POPPY HARLOW, CNN ANCHOR: Good Monday morning, everyone. I'm Poppy Harlow in New York. Hope you had a great weekend.

This morning President Trump not letting up on his attacks on the special counsel and the investigation, accusing his team of trying to impact the election. That was Mueller's team of course. This follows a weekend of attacks on the Russia probe after the "New York Times" broke the big story that White House counsel Don McGahn has spoken to Mueller's investigators for over 30 hours of interviews, three different interviews.

CNN has learned the president' lawyers also don't know exactly what McGahn said because the president's attorneys didn't ask for a complete debriefing.

Also more potential bad news for the president on the legal fronts. Sources say federal prosecutors could file bank and tax fraud charges against former Trump fixer Michael Cohen. That could come by the end of this month. What could this mean in terms of Cohen potentially running to Mueller to cooperate? We'll see.

And while President Trump rants on Twitter against Mueller, the Russia investigation and his critics, we're just minutes away from the first lady once again taken to the podium to speak out against cyber bullying. You'll hear her here live.

But let's start with the stunning news that the White House counsel has been cooperating with Bob Mueller's investigators. Joe Johns joins me now from the White House.

And I think, you know, the White House, the president, if you listen to them over the weekend, says this is not stunning, of course we want full transparency, of course we want him to talk. The important nugget in the "New York Times" story that they broke is that Don McGahn, the White House counsel, felt like perhaps, you know, he was being used as a trap and flipped his strategy with his lawyer.

JOE JOHNS, CNN SENIOR WASHINGTON CORRESPONDENT: Absolutely. I think there's another inference you can take away from the reporting over the past few hours, and that is that you have to ask the question whether the president and his legal team simply don't know what they don't know. I mean, our reporting is that among other things Don McGahn didn't give any incriminating information to the special counsel as far as we know. On the other hand, they don't know everything he said because he didn't give them a full download on what it was that he said to the special counsel.
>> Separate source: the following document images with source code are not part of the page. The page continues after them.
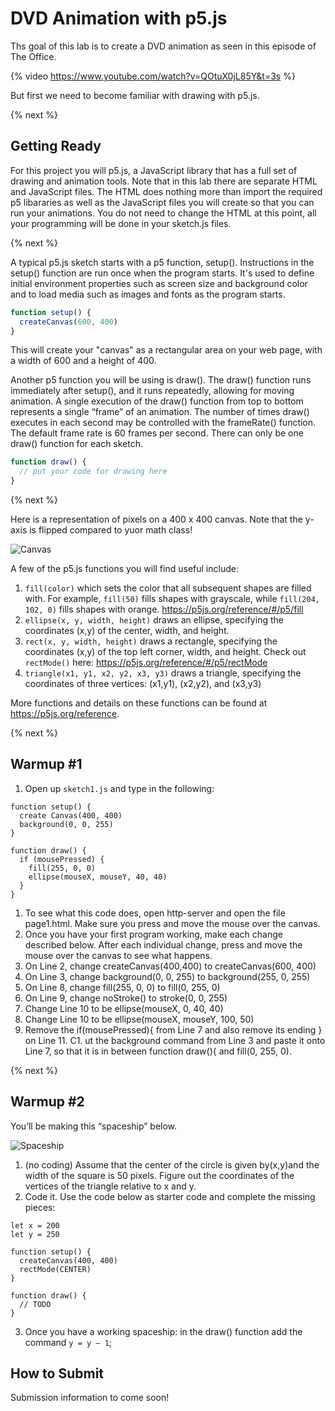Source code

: # DVD Animation with p5.js

Ths goal of this lab is to create a DVD animation as seen in this episode of The Office.

{% video https://www.youtube.com/watch?v=QOtuX0jL85Y&t=3s %}

But first we need to become familiar with drawing with p5.js.

{% next %}

## Getting Ready

For this project you will p5.js, a JavaScript library that has a full set of drawing and animation tools. Note that in this lab there are separate HTML and JavaScript files. The HTML does nothing more than import the required p5 libararies as well as the JavaScript files you will create so that you can run your animations. You do not need to change the HTML at this point, all your programming will be done in your sketch.js files.

{% next %}

A typical p5.js sketch starts with a p5 function, setup(). Instructions in the setup() function are run once when the program starts. It's used to define initial environment properties such as screen size and background color and to load media such as images and fonts as the program starts. 

```javascript
function setup() {
  createCanvas(600, 400)
}
```

This will create your "canvas" as a rectangular area on your web page, with a width of 600 and a height of 400.

Another p5 function you will be using is draw(). The draw() function runs immediately after setup(), and it runs repeatedly, allowing for moving animation.  A single execution of the draw() function from top to bottom represents a single “frame” of an animation.  The number of times draw() executes in each second may be controlled with the frameRate() function. The default frame rate is 60 frames per second. There can only be one draw() function for each sketch. 

```javascript
function draw() {
  // put your code for drawing here
}
```
{% next %}

Here is a representation of pixels on a 400 x 400 canvas. Note that the y-axis is flipped compared to yuor math class!

![Canvas](http://intro.cs50nestm.net/wp-content/uploads/2019/03/canvas.png)

A few of the p5.js functions you will find useful include:
1. `fill(color)` which sets the color that all subsequent shapes are filled with. For example, `fill(50)` fills shapes with grayscale, while `fill(204, 102, 0)` fills shapes with orange. https://p5js.org/reference/#/p5/fill
1. `ellipse(x, y, width, height)` draws an ellipse, specifying the coordinates (x,y) of the center, width, and height.  
1. `rect(x, y, width, height)` draws a rectangle, specifying the coordinates (x,y) of the top left corner, width, and height. Check out `rectMode()` here: https://p5js.org/reference/#/p5/rectMode
1. `triangle(x1, y1, x2, y2, x3, y3)` draws a triangle, specifying the coordinates of three vertices: (x1,y1), (x2,y2), and (x3,y3)

More functions and details on these functions can be found at https://p5js.org/reference.

{% next %}

## Warmup #1

1. Open up `sketch1.js` and type in the following:

```javascipt
function setup() {
  create Canvas(400, 400)
  background(0, 0, 255)
}

function draw() {
  if (mousePressed) {
    fill(255, 0, 0)
    ellipse(mouseX, mouseY, 40, 40)    
  }
}
```
1. To see what this code does, open http-server and open the file page1.html. Make sure you press and move the mouse over the canvas.
1. Once you have your first program working, make each change described below.  After each individual change,  press and move the mouse over the canvas to see what happens.
1. On Line 2, change createCanvas(400,400) to createCanvas(600, 400)
1. On Line 3, change background(0, 0, 255) to background(255, 0, 255)
1. On Line 8, change fill(255, 0, 0) to fill(0, 255, 0)
1. On Line 9, change noStroke() to stroke(0, 0, 255)
1. Change Line 10 to be ellipse(mouseX, 0, 40, 40)
1. Change Line 10 to be ellipse(mouseX, mouseY, 100, 50)
1. Remove the if(mousePressed){ from Line 7 and also remove its ending } on Line 11.
C1. ut the background command from Line 3 and paste it onto Line 7, so that it is in between function draw(){ and fill(0, 255, 0).

{% next %}

## Warmup #2

You’ll be making this “spaceship” below.

![Spaceship](http://intro.cs50nestm.net/wp-content/uploads/2019/03/Screen-Shot-2019-03-25-at-6.48.21-AM.png)

1. (no coding)  Assume that the center  of the circle is given by(x,y)and the width of the square is 50 pixels.  Figure out the coordinates of the vertices of the triangle relative to x and y.  
2. Code it. Use the code below as starter code and complete the missing pieces:

```javascipt
let x = 200
let y = 250

function setup() {
  createCanvas(400, 400)
  rectMode(CENTER)
}

function draw() {
  // TODO 
}
```
3. Once you have a working spaceship: in the draw() function add the command `y = y – 1`;


## How to Submit

Submission information to come soon!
So a lot of questions there and some of them quite frankly in conflict. The president did tweet this morning that he gave his approval for Don McGahn to sit down for those 30 hours, also indicating that he did so in the interest of transparency, and as you said at the top there, Poppy, he did also include quite a bit of vitriol as we've heard many, many times before for the special counsel's office.

HARLOW: What about Rudy Giuliani? I mean, you know, he again all over the air waves this weekend. Again very clear that he does not want the president to sit down for an interview with Mueller. Especially after something he said yesterday about the truth.
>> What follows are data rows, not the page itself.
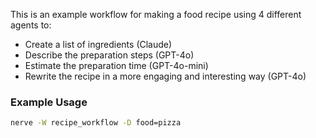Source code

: This is an example workflow for making a food recipe using 4 different agents to:

- Create a list of ingredients (Claude)
- Describe the preparation steps (GPT-4o)
- Estimate the preparation time (GPT-4o-mini)
- Rewrite the recipe in a more engaging and interesting way (GPT-4o)

### Example Usage

```sh
nerve -W recipe_workflow -D food=pizza
```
JOHNS: Right, he's really been on a roll as you know in his interviews with the media and this latest quote has been compared to something you might have taken away from George Orwell's book, "1984." All of this in an attempt to explain why he has concerns about the president sitting down with the special counsel. So listen.

(BEGIN VIDEO CLIP)

RUDY GIULIANI, ATTORNEY FOR PRESIDENT TRUMP: I'm not going to be rushed into having him testify so that he gets trapped into perjury. And when you tell me that, you know, he should testify because he's going to tell the truth and he shouldn't worry, well, that's so silly because it's somebody's version of the truth, not the truth. He didn't have a conversation about --

CHUCK TODD, HOST, "MEET THE PRESS": Truth is truth. I don't mean to go like --

GIULIANI: No, it isn't truth. Truth isn't truth.

(END VIDEO CLIP)

JOHNS: Right. So truth isn't truth. That of course is the kind of thing that leaves an interviewer speechless. Giuliani this morning trying to clean that up this morning just a bit in two tweets, one tweet says, "My statement was not meant as a pontification on moral theology, but one referring to the situation where two people make precisely contradictory statements, the classic he said-she said puzzle, sometimes further inquiry can reveal the truth, other times it does not."

So Rudy Giuliani trying to clean up that statement, which obviously is one of the classics so far in the Russia investigation.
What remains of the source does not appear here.